● Source material
★ ★ ★ ★ ★ ★ ★
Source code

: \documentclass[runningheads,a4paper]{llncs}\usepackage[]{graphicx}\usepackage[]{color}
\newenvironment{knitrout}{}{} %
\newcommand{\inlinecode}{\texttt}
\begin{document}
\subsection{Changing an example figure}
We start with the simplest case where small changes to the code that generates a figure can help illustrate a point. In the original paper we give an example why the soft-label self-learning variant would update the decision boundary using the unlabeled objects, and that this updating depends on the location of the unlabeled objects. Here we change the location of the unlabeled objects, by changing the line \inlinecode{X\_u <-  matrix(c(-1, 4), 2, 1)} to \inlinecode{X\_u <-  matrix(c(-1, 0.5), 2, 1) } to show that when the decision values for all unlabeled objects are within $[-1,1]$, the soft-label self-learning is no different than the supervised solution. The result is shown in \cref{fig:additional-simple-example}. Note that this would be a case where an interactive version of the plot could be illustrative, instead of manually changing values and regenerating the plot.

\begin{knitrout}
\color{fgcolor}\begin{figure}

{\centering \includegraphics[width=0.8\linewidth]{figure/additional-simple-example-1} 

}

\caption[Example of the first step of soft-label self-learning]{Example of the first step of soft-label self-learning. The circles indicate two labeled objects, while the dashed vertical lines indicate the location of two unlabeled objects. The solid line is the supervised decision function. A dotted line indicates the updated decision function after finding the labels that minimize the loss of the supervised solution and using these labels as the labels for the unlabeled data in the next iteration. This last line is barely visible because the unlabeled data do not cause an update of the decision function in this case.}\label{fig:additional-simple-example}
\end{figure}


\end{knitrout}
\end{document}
★ ★ ★ ★ ★ ★ ★
● Your instructions
Transcribe the listing above in full, word for word.

● Result of the task
Source code

: \documentclass[runningheads,a4paper]{llncs}\usepackage[]{graphicx}\usepackage[]{color}
\newenvironment{knitrout}{}{} %
\newcommand{\inlinecode}{\texttt}
\begin{document}
\subsection{Changing an example figure}
We start with the simplest case where small changes to the code that generates a figure can help illustrate a point. In the original paper we give an example why the soft-label self-learning variant would update the decision boundary using the unlabeled objects, and that this updating depends on the location of the unlabeled objects. Here we change the location of the unlabeled objects, by changing the line \inlinecode{X\_u <-  matrix(c(-1, 4), 2, 1)} to \inlinecode{X\_u <-  matrix(c(-1, 0.5), 2, 1) } to show that when the decision values for all unlabeled objects are within $[-1,1]$, the soft-label self-learning is no different than the supervised solution. The result is shown in \cref{fig:additional-simple-example}. Note that this would be a case where an interactive version of the plot could be illustrative, instead of manually changing values and regenerating the plot.

\begin{knitrout}
\color{fgcolor}\begin{figure}

{\centering \includegraphics[width=0.8\linewidth]{figure/additional-simple-example-1} 

}

\caption[Example of the first step of soft-label self-learning]{Example of the first step of soft-label self-learning. The circles indicate two labeled objects, while the dashed vertical lines indicate the location of two unlabeled objects. The solid line is the supervised decision function. A dotted line indicates the updated decision function after finding the labels that minimize the loss of the supervised solution and using these labels as the labels for the unlabeled data in the next iteration. This last line is barely visible because the unlabeled data do not cause an update of the decision function in this case.}\label{fig:additional-simple-example}
\end{figure}


\end{knitrout}
\end{document}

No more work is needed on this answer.